You’re about to visit a friend for lunch who lives about 2 hours away. What do you take? What’s the etiquette for gift giving? I’m asking genuinely because I have no idea!
We have some new friends who we have met through my husbands work. They live quite a way away so when we visit each other we tend to stay over. When they come to visit us we receive a bottle or two of wine, flowers or a potted plant, a gift for Pickle and a gift for The Monster. To me, that feels a bit overkill. It’s a lovely gesture, but is that really the norm? We see each other about 2 or 3 times a year, so maybe that’s the criteria.
3 x visits + 2 hours journey + overnight stay = 4 gifts
Of course what it means is that every time we visit them I have to find a similar number of gifts. A sticker book or book or small dinosaur for their child and some flowers and wine for them. Still, I’m not doing it because I want to, I’m doing it because I always try to match the recipient previous gesture.

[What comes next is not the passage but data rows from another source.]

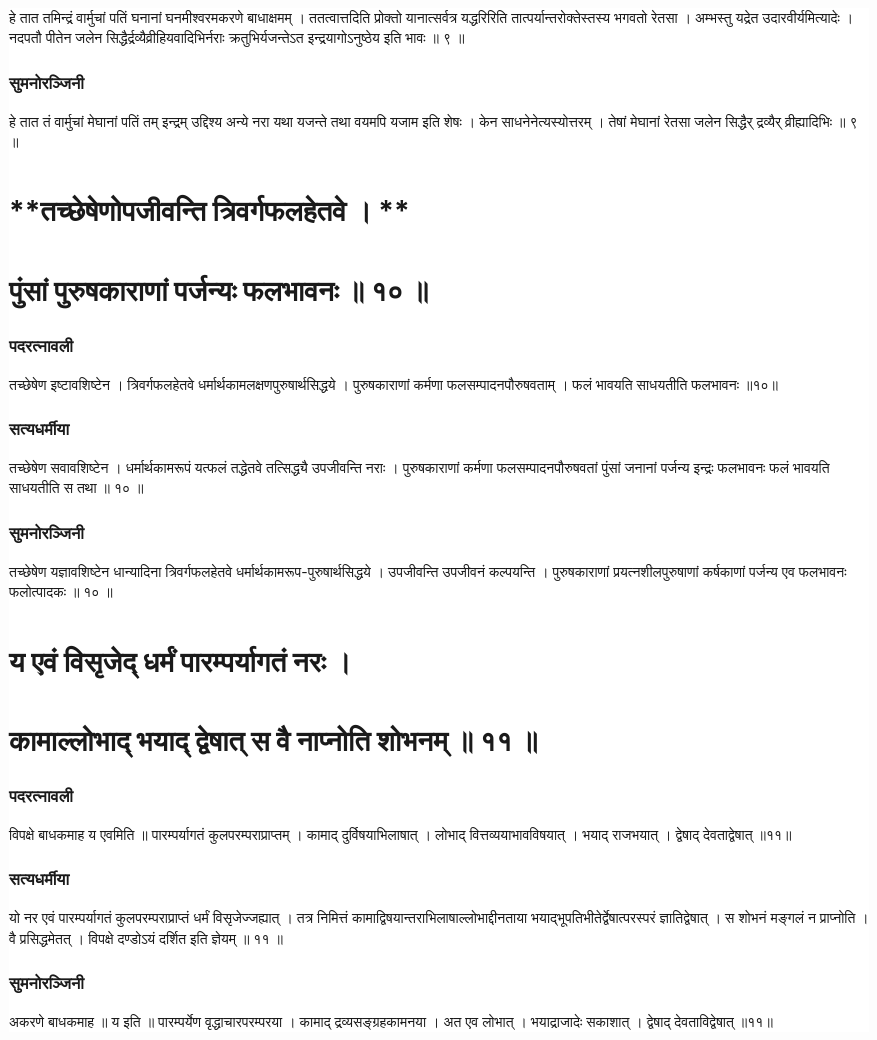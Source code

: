 हे तात तमिन्द्रं वार्मुचां पतिं घनानां घनमीश्वरमकरणे बाधाक्षमम् । ततत्वात्तदिति प्रोक्तो यानात्सर्वत्र यद्धरिरिति तात्पर्यान्तरोक्तेस्तस्य भगवतो रेतसा । अम्भस्तु यद्रेत उदारवीर्यमित्यादेः । नदपतौ पीतेन जलेन सिद्धैर्द्रव्यैव्रीहियवादिभिर्नराः क्रतुभिर्यजन्तेऽत इन्द्रयागोऽनुष्ठेय इति भावः ॥ ९ ॥

### **सुमनोरञ्जिनी**

हे तात तं वार्मुचां मेघानां पतिं तम् इन्द्रम् उद्दिश्य अन्ये नरा यथा यजन्ते तथा वयमपि यजाम इति शेषः । केन साधनेनेत्यस्योत्तरम् । तेषां मेघानां रेतसा जलेन सिद्धैर् द्रव्यैर् व्रीह्यादिभिः ॥ ९ ॥

# **तच्छेषेणोपजीवन्ति त्रिवर्गफलहेतवे । **

# **पुंसां पुरुषकाराणां पर्जन्यः फलभावनः ॥ १० ॥**

### **पदरत्नावली**

तच्छेषेण इष्टावशिष्टेन । त्रिवर्गफलहेतवे धर्मार्थकामलक्षणपुरुषार्थसिद्धये । पुरुषकाराणां कर्मणा फलसम्पादनपौरुषवताम् । फलं भावयति साधयतीति फलभावनः ॥१०॥

### **सत्यधर्मीया**

तच्छेषेण सवावशिष्टेन । धर्मार्थकामरूपं यत्फलं तद्धेतवे तत्सिद्ध्यै उपजीवन्ति नराः । पुरुषकाराणां कर्मणा फलसम्पादनपौरुषवतां पुंसां जनानां पर्जन्य इन्द्रः फलभावनः फलं भावयति साधयतीति स तथा ॥ १० ॥

### **सुमनोरञ्जिनी**

तच्छेषेण यज्ञावशिष्टेन धान्यादिना त्रिवर्गफलहेतवे धर्मार्थकामरूप-पुरुषार्थसिद्धये । उपजीवन्ति उपजीवनं कल्पयन्ति । पुरुषकाराणां प्रयत्नशीलपुरुषाणां कर्षकाणां पर्जन्य एव फलभावनः फलोत्पादकः ॥ १० ॥

# **य एवं विसृजेद् धर्मं पारम्पर्यागतं नरः ।**

# **कामाल्लोभाद् भयाद् द्वेषात् स वै नाप्नोति शोभनम् ॥ ११ ॥**

### **पदरत्नावली**

विपक्षे बाधकमाह य एवमिति ॥ पारम्पर्यागतं कुलपरम्पराप्राप्तम् । कामाद् दुर्विषयाभिलाषात् । लोभाद् वित्तव्ययाभावविषयात् । भयाद् राजभयात् । द्वेषाद् देवताद्वेषात् ॥११॥

### **सत्यधर्मीया**

यो नर एवं पारम्पर्यागतं कुलपरम्पराप्राप्तं धर्मं विसृजेज्जह्यात् । तत्र निमित्तं कामाद्विषयान्तराभिलाषाल्लोभाद्दीनताया भयाद्भूपतिभीतेर्द्वेषात्परस्परं ज्ञातिद्वेषात् । स शोभनं मङ्गलं न प्राप्नोति । वै प्रसिद्धमेतत् । विपक्षे दण्डोऽयं दर्शित इति ज्ञेयम् ॥ ११ ॥

### **सुमनोरञ्जिनी**

अकरणे बाधकमाह ॥ य इति ॥ पारम्पर्येण वृद्धाचारपरम्परया । कामाद् द्रव्यसङ्ग्रहकामनया । अत एव लोभात् । भयाद्राजादेः सकाशात् । द्वेषाद् देवताविद्वेषात् ॥११॥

We have other friends who live about 45 minutes away. We don’t see them that often, maybe twice a year despite their proximity. We usually get invited to their first bbq of the year, the only invitees, for a proper catch up. When we visit them for lunch we take a bottle of wine. That’s it! When they visit us I think they give the same. Maybe once or twice I’ve got flowers. I really can’t remember. I guess we’ve known them a long time.
2 x visits + 45 min journey + old friends = 1 gift
Then I have a friend nearby and we try to catch weekly or fortnightly. Our daughters are friends as well, both parents went to secondary school with my husband and it takes 10 minutes to get there. We don’t give them anything, except if they are hosting dinner or lunch and then it’s a bottle of wine. Occasionally the visitor brings dessert to the others house.
40 x visits + 10 min journey + old friends = no gifts
So, it got me thinking. What is the etiquette for gift giving when visiting people. Is it really something that you can work out mathematically? If I’m doing the first visiting and we aren’t there for a meal, we generally take nothing, unless it’s a housewarming and we probably take a pot plant or something similar. Then what happens is they visit us with gifts for our children, something for me and I end up feeling a bit guilty, make a mental note and copy them for the next visit. It shouldn’t really work like that, though, surely? When did arriving with copious volumes of gifts become so normal?
I’m visiting a work colleague on Sunday. I see him every day at work but we only visit each other about once a year. They had a baby in February and this will be the first time I’ve visited them since. I’ve given them a card and present for their daughter’s arrival, but as they arrive at ours with a gift for me and gifts for my children, I HAVE to arrive at theirs with similar. So I have reluctantly bought their children a book each and will take 2 of my tomato plants over. That’s alright isn’t it? That’s acceptable? We aren’t going for lunch.
When did this become so darn difficult? Am I the only with complicated gift giving when visiting?